The task >> Starting at the first line of the entries, extract each line up to and including the one that contains "1- run gui.py file", but leave out the pictures.

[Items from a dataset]
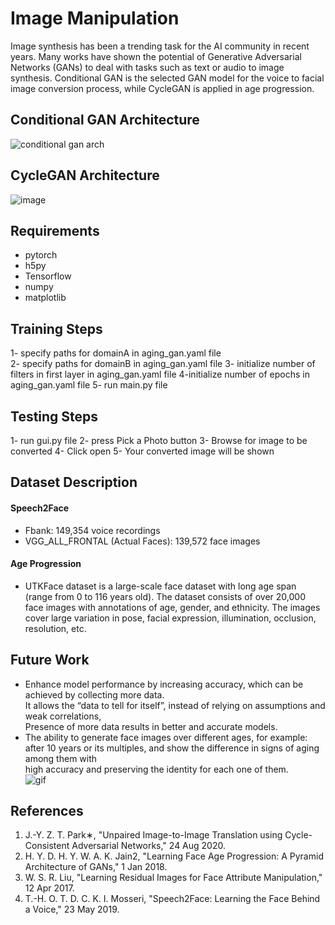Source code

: # Image Manipulation
Image synthesis has been a trending task for the AI community in recent years.
Many works have shown the potential of Generative Adversarial Networks (GANs) 
to deal with tasks such as text or audio to image synthesis.
Conditional GAN is the selected GAN model for the voice to facial image conversion process, while CycleGAN is applied in age progression. 

## Conditional GAN Architecture
![conditional gan arch](https://user-images.githubusercontent.com/53131422/132605384-870fd71a-13c3-4cc6-91cb-308ad54884c5.jpg)

## CycleGAN Architecture
![image](https://user-images.githubusercontent.com/53131422/132605405-6b64e02d-a764-4e75-82fa-011650bc869c.png)

## Requirements
* pytorch
* h5py
* Tensorflow
* numpy
* matplotlib
## Training Steps
1- specify paths for domainA in aging_gan.yaml file  
2- specify paths for domainB in aging_gan.yaml file
3- initialize number of filters in first layer in aging_gan.yaml file 
4-initialize number of epochs in aging_gan.yaml file 
5- run main.py file
## Testing Steps
1- run gui.py file
2- press Pick a Photo button
3- Browse for image to be converted
4- Click open
5- Your converted image will be shown
## Dataset Description
#### Speech2Face
* Fbank: 149,354 voice recordings
* VGG_ALL_FRONTAL (Actual Faces): 139,572 face images
#### Age Progression
* UTKFace dataset is a large-scale face dataset with long age span (range from 0 to 116 years old).
The dataset consists of over 20,000 face images with annotations of age, gender, and ethnicity.
The images cover large variation in pose, facial expression, illumination, occlusion, resolution,
etc.
## Future Work
* Enhance model performance by increasing accuracy, which can be achieved by collecting more data.  
It allows the “data to tell for itself”, instead of relying on assumptions and weak correlations,                                                           
Presence of more data results in better and accurate models.                                                            
* The ability to generate face images over different ages, for example:  
after 10 years or its multiples, and show the difference in signs of aging among them with  
high accuracy and preserving the identity for each one of them.  
                                                                     ![gif](https://user-images.githubusercontent.com/53131422/132791338-763e0d61-1494-4292-bc31-8757e9a29199.gif)
                                                                      
## References
1. J.-Y. Z. T. Park∗, "Unpaired Image-to-Image Translation using Cycle-Consistent Adversarial Networks," 24 Aug 2020. 
2. H. Y. D. H. Y. W. A. K. Jain2, "Learning Face Age Progression: A Pyramid Architecture of GANs," 1 Jan 2018. 
3. W. S. R. Liu, "Learning Residual Images for Face Attribute Manipulation," 12 Apr 2017. 
4. T.-H. O. T. D. C. K. I. Mosseri, "Speech2Face: Learning the Face Behind a Voice," 23 May 2019.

Answer area >>
Source code

: # Image Manipulation
Image synthesis has been a trending task for the AI community in recent years.
Many works have shown the potential of Generative Adversarial Networks (GANs) 
to deal with tasks such as text or audio to image synthesis.
Conditional GAN is the selected GAN model for the voice to facial image conversion process, while CycleGAN is applied in age progression. 

## Conditional GAN Architecture
![conditional gan arch](https://user-images.githubusercontent.com/53131422/132605384-870fd71a-13c3-4cc6-91cb-308ad54884c5.jpg)

## CycleGAN Architecture
![image](https://user-images.githubusercontent.com/53131422/132605405-6b64e02d-a764-4e75-82fa-011650bc869c.png)

## Requirements
* pytorch
* h5py
* Tensorflow
* numpy
* matplotlib
## Training Steps
1- specify paths for domainA in aging_gan.yaml file  
2- specify paths for domainB in aging_gan.yaml file
3- initialize number of filters in first layer in aging_gan.yaml file 
4-initialize number of epochs in aging_gan.yaml file 
5- run main.py file
## Testing Steps
1- run gui.py file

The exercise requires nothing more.